Exercise directions =>
The whole listing is to be printed again exactly.

——————

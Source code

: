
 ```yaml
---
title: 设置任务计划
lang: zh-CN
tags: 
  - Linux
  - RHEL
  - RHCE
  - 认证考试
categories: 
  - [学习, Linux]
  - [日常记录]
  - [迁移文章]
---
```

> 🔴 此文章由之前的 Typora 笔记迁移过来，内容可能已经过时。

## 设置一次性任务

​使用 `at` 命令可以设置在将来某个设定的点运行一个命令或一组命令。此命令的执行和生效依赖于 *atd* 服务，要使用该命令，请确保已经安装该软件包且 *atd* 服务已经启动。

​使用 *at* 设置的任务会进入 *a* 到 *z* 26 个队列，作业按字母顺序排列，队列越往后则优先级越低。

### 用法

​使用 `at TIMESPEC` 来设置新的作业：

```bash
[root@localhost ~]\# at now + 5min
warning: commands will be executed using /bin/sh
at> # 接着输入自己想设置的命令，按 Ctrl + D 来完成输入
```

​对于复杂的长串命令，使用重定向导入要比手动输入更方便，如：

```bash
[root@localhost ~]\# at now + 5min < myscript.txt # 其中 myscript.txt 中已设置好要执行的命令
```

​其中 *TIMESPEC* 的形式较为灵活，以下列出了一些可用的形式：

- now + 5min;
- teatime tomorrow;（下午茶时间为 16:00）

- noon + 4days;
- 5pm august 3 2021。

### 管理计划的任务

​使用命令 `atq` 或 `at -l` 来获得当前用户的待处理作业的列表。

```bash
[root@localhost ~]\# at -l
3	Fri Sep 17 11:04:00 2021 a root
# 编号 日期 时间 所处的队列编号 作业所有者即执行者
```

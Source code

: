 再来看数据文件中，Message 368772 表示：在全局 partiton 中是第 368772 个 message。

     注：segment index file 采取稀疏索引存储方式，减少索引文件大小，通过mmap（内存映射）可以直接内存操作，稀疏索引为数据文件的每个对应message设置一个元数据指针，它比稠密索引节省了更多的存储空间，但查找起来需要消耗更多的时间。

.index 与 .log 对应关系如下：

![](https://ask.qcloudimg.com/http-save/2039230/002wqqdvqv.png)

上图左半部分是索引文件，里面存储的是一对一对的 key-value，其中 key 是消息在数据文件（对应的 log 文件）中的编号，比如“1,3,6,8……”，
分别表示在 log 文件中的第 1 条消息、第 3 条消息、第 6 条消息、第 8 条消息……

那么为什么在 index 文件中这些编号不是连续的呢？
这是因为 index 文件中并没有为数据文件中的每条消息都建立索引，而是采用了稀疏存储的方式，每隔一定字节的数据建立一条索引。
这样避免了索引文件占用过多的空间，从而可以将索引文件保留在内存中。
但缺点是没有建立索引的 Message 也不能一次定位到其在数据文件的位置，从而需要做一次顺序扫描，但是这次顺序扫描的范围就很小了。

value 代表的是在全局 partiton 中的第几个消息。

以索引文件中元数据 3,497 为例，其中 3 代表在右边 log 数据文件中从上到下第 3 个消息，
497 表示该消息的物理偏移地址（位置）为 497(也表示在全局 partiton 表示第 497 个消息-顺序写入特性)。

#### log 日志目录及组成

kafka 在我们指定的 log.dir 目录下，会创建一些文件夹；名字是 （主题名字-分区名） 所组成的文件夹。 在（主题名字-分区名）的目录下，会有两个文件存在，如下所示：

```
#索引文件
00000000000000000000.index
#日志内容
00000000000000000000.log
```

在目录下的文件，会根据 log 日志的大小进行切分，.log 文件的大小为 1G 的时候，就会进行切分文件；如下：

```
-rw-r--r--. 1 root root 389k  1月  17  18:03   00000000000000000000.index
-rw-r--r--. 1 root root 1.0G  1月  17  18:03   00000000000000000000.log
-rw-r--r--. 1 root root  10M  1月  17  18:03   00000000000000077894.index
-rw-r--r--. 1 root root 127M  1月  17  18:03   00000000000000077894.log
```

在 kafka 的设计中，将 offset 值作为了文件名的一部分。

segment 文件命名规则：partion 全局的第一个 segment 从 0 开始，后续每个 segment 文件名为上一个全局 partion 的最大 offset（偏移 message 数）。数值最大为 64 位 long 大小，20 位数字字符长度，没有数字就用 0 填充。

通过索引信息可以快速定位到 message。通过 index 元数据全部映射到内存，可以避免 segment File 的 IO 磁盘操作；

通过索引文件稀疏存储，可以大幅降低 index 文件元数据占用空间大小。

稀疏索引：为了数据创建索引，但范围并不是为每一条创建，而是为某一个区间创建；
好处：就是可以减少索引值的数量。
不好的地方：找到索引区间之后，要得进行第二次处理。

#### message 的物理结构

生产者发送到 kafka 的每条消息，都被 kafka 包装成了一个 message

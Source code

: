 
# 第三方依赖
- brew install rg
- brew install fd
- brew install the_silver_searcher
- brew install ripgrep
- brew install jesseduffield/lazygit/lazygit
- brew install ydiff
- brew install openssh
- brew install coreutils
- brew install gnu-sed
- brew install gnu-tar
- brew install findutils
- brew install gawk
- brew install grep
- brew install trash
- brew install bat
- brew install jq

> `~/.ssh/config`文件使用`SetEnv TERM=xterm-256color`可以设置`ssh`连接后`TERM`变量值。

——————

Task response =>
Source code

:
 ```yaml
---
title: 设置任务计划
lang: zh-CN
tags: 
  - Linux
  - RHEL
  - RHCE
  - 认证考试
categories: 
  - [学习, Linux]
  - [日常记录]
  - [迁移文章]
---
```

> 🔴 此文章由之前的 Typora 笔记迁移过来，内容可能已经过时。

## 设置一次性任务

​使用 `at` 命令可以设置在将来某个设定的点运行一个命令或一组命令。此命令的执行和生效依赖于 *atd* 服务，要使用该命令，请确保已经安装该软件包且 *atd* 服务已经启动。

​使用 *at* 设置的任务会进入 *a* 到 *z* 26 个队列，作业按字母顺序排列，队列越往后则优先级越低。

### 用法

​使用 `at TIMESPEC` 来设置新的作业：

```bash
[root@localhost ~]\# at now + 5min
warning: commands will be executed using /bin/sh
at> # 接着输入自己想设置的命令，按 Ctrl + D 来完成输入
```

​对于复杂的长串命令，使用重定向导入要比手动输入更方便，如：

```bash
[root@localhost ~]\# at now + 5min < myscript.txt # 其中 myscript.txt 中已设置好要执行的命令
```

​其中 *TIMESPEC* 的形式较为灵活，以下列出了一些可用的形式：

- now + 5min;
- teatime tomorrow;（下午茶时间为 16:00）

- noon + 4days;
- 5pm august 3 2021。

### 管理计划的任务

​使用命令 `atq` 或 `at -l` 来获得当前用户的待处理作业的列表。

```bash
[root@localhost ~]\# at -l
3	Fri Sep 17 11:04:00 2021 a root
# 编号 日期 时间 所处的队列编号 作业所有者即执行者
```

Source code

: 再来看数据文件中，Message 368772 表示：在全局 partiton 中是第 368772 个 message。

     注：segment index file 采取稀疏索引存储方式，减少索引文件大小，通过mmap（内存映射）可以直接内存操作，稀疏索引为数据文件的每个对应message设置一个元数据指针，它比稠密索引节省了更多的存储空间，但查找起来需要消耗更多的时间。

.index 与 .log 对应关系如下：

![](https://ask.qcloudimg.com/http-save/2039230/002wqqdvqv.png)

上图左半部分是索引文件，里面存储的是一对一对的 key-value，其中 key 是消息在数据文件（对应的 log 文件）中的编号，比如“1,3,6,8……”，
分别表示在 log 文件中的第 1 条消息、第 3 条消息、第 6 条消息、第 8 条消息……

那么为什么在 index 文件中这些编号不是连续的呢？
这是因为 index 文件中并没有为数据文件中的每条消息都建立索引，而是采用了稀疏存储的方式，每隔一定字节的数据建立一条索引。
这样避免了索引文件占用过多的空间，从而可以将索引文件保留在内存中。
但缺点是没有建立索引的 Message 也不能一次定位到其在数据文件的位置，从而需要做一次顺序扫描，但是这次顺序扫描的范围就很小了。

value 代表的是在全局 partiton 中的第几个消息。

以索引文件中元数据 3,497 为例，其中 3 代表在右边 log 数据文件中从上到下第 3 个消息，
497 表示该消息的物理偏移地址（位置）为 497(也表示在全局 partiton 表示第 497 个消息-顺序写入特性)。

#### log 日志目录及组成

kafka 在我们指定的 log.dir 目录下，会创建一些文件夹；名字是 （主题名字-分区名） 所组成的文件夹。 在（主题名字-分区名）的目录下，会有两个文件存在，如下所示：

```
#索引文件
00000000000000000000.index
#日志内容
00000000000000000000.log
```

在目录下的文件，会根据 log 日志的大小进行切分，.log 文件的大小为 1G 的时候，就会进行切分文件；如下：

```
-rw-r--r--. 1 root root 389k  1月  17  18:03   00000000000000000000.index
-rw-r--r--. 1 root root 1.0G  1月  17  18:03   00000000000000000000.log
-rw-r--r--. 1 root root  10M  1月  17  18:03   00000000000000077894.index
-rw-r--r--. 1 root root 127M  1月  17  18:03   00000000000000077894.log
```

在 kafka 的设计中，将 offset 值作为了文件名的一部分。

segment 文件命名规则：partion 全局的第一个 segment 从 0 开始，后续每个 segment 文件名为上一个全局 partion 的最大 offset（偏移 message 数）。数值最大为 64 位 long 大小，20 位数字字符长度，没有数字就用 0 填充。

通过索引信息可以快速定位到 message。通过 index 元数据全部映射到内存，可以避免 segment File 的 IO 磁盘操作；

通过索引文件稀疏存储，可以大幅降低 index 文件元数据占用空间大小。

稀疏索引：为了数据创建索引，但范围并不是为每一条创建，而是为某一个区间创建；
好处：就是可以减少索引值的数量。
不好的地方：找到索引区间之后，要得进行第二次处理。

#### message 的物理结构

生产者发送到 kafka 的每条消息，都被 kafka 包装成了一个 message

Source code

: 
# 第三方依赖
- brew install rg
- brew install fd
- brew install the_silver_searcher
- brew install ripgrep
- brew install jesseduffield/lazygit/lazygit
- brew install ydiff
- brew install openssh
- brew install coreutils
- brew install gnu-sed
- brew install gnu-tar
- brew install findutils
- brew install gawk
- brew install grep
- brew install trash
- brew install bat
- brew install jq

> `~/.ssh/config`文件使用`SetEnv TERM=xterm-256color`可以设置`ssh`连接后`TERM`变量值。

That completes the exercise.